* _THE TASK_: Each line of the material that mentions the word "cline" is to be copied.

%%

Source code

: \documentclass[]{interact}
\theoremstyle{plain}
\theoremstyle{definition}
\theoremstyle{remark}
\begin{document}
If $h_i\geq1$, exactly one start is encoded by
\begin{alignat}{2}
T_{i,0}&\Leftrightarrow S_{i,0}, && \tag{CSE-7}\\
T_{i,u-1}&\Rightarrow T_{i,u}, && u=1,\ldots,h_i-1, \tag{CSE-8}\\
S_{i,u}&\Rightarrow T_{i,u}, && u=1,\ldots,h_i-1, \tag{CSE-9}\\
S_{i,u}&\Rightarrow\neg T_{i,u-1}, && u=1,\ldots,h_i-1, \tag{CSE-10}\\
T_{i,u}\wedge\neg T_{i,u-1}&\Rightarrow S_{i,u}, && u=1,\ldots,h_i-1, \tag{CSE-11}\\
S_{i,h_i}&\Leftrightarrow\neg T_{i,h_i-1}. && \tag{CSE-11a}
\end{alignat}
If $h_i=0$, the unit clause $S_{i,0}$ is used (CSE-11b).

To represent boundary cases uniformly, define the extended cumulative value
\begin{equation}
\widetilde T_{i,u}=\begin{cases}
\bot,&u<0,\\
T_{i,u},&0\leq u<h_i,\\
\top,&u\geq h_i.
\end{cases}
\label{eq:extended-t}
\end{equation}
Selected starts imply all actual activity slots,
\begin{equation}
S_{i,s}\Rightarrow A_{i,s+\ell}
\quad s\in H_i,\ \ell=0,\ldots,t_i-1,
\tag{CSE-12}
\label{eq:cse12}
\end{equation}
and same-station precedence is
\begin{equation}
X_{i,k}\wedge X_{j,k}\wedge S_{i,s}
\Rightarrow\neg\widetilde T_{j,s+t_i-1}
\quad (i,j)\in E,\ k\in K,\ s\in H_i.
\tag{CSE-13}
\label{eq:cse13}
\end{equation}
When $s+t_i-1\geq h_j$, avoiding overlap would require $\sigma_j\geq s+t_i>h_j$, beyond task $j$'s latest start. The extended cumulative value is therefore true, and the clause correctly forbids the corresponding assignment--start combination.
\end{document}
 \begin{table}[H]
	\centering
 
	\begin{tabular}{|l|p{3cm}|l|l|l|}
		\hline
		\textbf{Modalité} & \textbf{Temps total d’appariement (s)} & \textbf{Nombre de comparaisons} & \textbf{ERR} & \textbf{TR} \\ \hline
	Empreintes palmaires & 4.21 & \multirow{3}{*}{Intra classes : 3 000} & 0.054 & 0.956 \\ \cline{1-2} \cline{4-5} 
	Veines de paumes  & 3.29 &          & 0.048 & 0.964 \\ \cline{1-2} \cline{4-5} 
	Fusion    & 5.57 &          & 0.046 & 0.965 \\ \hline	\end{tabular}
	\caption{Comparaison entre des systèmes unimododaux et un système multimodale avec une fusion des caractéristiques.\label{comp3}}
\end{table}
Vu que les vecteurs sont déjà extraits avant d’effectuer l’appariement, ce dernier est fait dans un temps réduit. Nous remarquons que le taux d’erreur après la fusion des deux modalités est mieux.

%%

* _RESPONSE TO THIS EXERCISE_:
	Empreintes palmaires & 4.21 & \multirow{3}{*}{Intra classes : 3 000} & 0.054 & 0.956 \\ \cline{1-2} \cline{4-5} 
	Veines de paumes  & 3.29 &          & 0.048 & 0.964 \\ \cline{1-2} \cline{4-5} 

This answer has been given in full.